Problem: Where the line containing "Browser via Plasma" appears in the records below, begin there and output each line verbatim through the last line.

Data for this exercise:
== Segment start ==
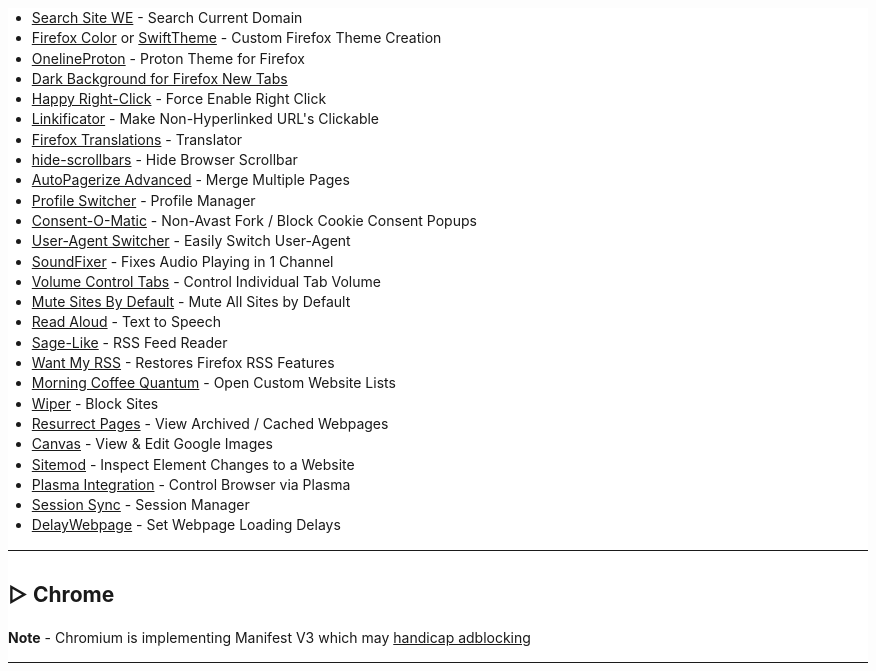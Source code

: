 - [Search Site WE](https://addons.mozilla.org/en-US/firefox/addon/search-site-we/) - Search Current
  Domain
- [Firefox Color](https://color.firefox.com/) or
  [SwiftTheme](https://addons.mozilla.org/en-US/firefox/addon/swifttheme/) - Custom Firefox Theme
  Creation
- [OnelineProton](https://github.com/newmanls/OnelineProton) - Proton Theme for Firefox
- [Dark Background for Firefox New Tabs](https://fedidat.com/640-dark-newtab-firefox/)
- [Happy Right-Click](https://addons.mozilla.org/en-US/firefox/addon/%E5%BF%AB%E4%B9%90%E5%8F%B3%E9%94%AE/) -
  Force Enable Right Click
- [Linkificator](https://addons.mozilla.org/en-US/firefox/addon/linkificator/) - Make
  Non-Hyperlinked URL's Clickable
- [Firefox Translations](https://addons.mozilla.org/en-US/firefox/addon/firefox-translations/) -
  Translator
- [hide-scrollbars](https://github.com/quinton-ashley/firefox-hide-scrollbars) - Hide Browser
  Scrollbar
- [AutoPagerize Advanced](https://addons.mozilla.org/en-US/firefox/addon/autopagerizeadvanced/) -
  Merge Multiple Pages
- [Profile Switcher](https://github.com/null-dev/firefox-profile-switcher) - Profile Manager
- [Consent-O-Matic](https://github.com/cavi-au/Consent-O-Matic) - Non-Avast Fork / Block Cookie
  Consent Popups
- [User-Agent Switcher](https://gitlab.com/ntninja/user-agent-switcher) - Easily Switch User-Agent
- [SoundFixer](https://github.com/valpackett/soundfixer) - Fixes Audio Playing in 1 Channel
- [Volume Control Tabs](https://github.com/vzze/volume-control) - Control Individual Tab Volume
- [Mute Sites By Default](https://github.com/abba23/mute-sites-by-default) - Mute All Sites by
  Default
- [Read Aloud](https://readaloud.app/) - Text to Speech
- [Sage-Like](https://addons.mozilla.org/en-US/firefox/addon/sage-like/) - RSS Feed Reader
- [Want My RSS](https://github.com/Reeywhaar/want-my-rss) - Restores Firefox RSS Features
- [Morning Coffee Quantum](https://addons.mozilla.org/en-US/firefox/addon/morning-coffee-quantum/) -
  Open Custom Website Lists
- [Wiper](https://github.com/davidahmed/wiper) - Block Sites
- [Resurrect Pages](https://github.com/arantius/resurrect-pages) - View Archived / Cached Webpages
- [Canvas](https://addons.mozilla.org/en-US/firefox/addon/canvas-google-images/) - View & Edit
  Google Images
- [Sitemod](https://sitemod.io/) - Inspect Element Changes to a Website
- [Plasma Integration](https://addons.mozilla.org/en-US/firefox/addon/plasma-integration/) - Control
  Browser via Plasma
- [Session Sync](https://addons.mozilla.org/en-US/firefox/addon/session-sync/) - Session Manager
- [DelayWebpage](https://github.com/OskarDamkjaer/FirefoxDelayWebpage) - Set Webpage Loading Delays

---

## ▷ Chrome

**Note** - Chromium is implementing Manifest V3 which may
[handicap adblocking](https://www.eff.org/deeplinks/2021/12/chrome-users-beware-manifest-v3-deceitful-and-threatening)

---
== Segment end ==
The completed task:
  Browser via Plasma
- [Session Sync](https://addons.mozilla.org/en-US/firefox/addon/session-sync/) - Session Manager
- [DelayWebpage](https://github.com/OskarDamkjaer/FirefoxDelayWebpage) - Set Webpage Loading Delays

---

## ▷ Chrome

**Note** - Chromium is implementing Manifest V3 which may
[handicap adblocking](https://www.eff.org/deeplinks/2021/12/chrome-users-beware-manifest-v3-deceitful-and-threatening)

---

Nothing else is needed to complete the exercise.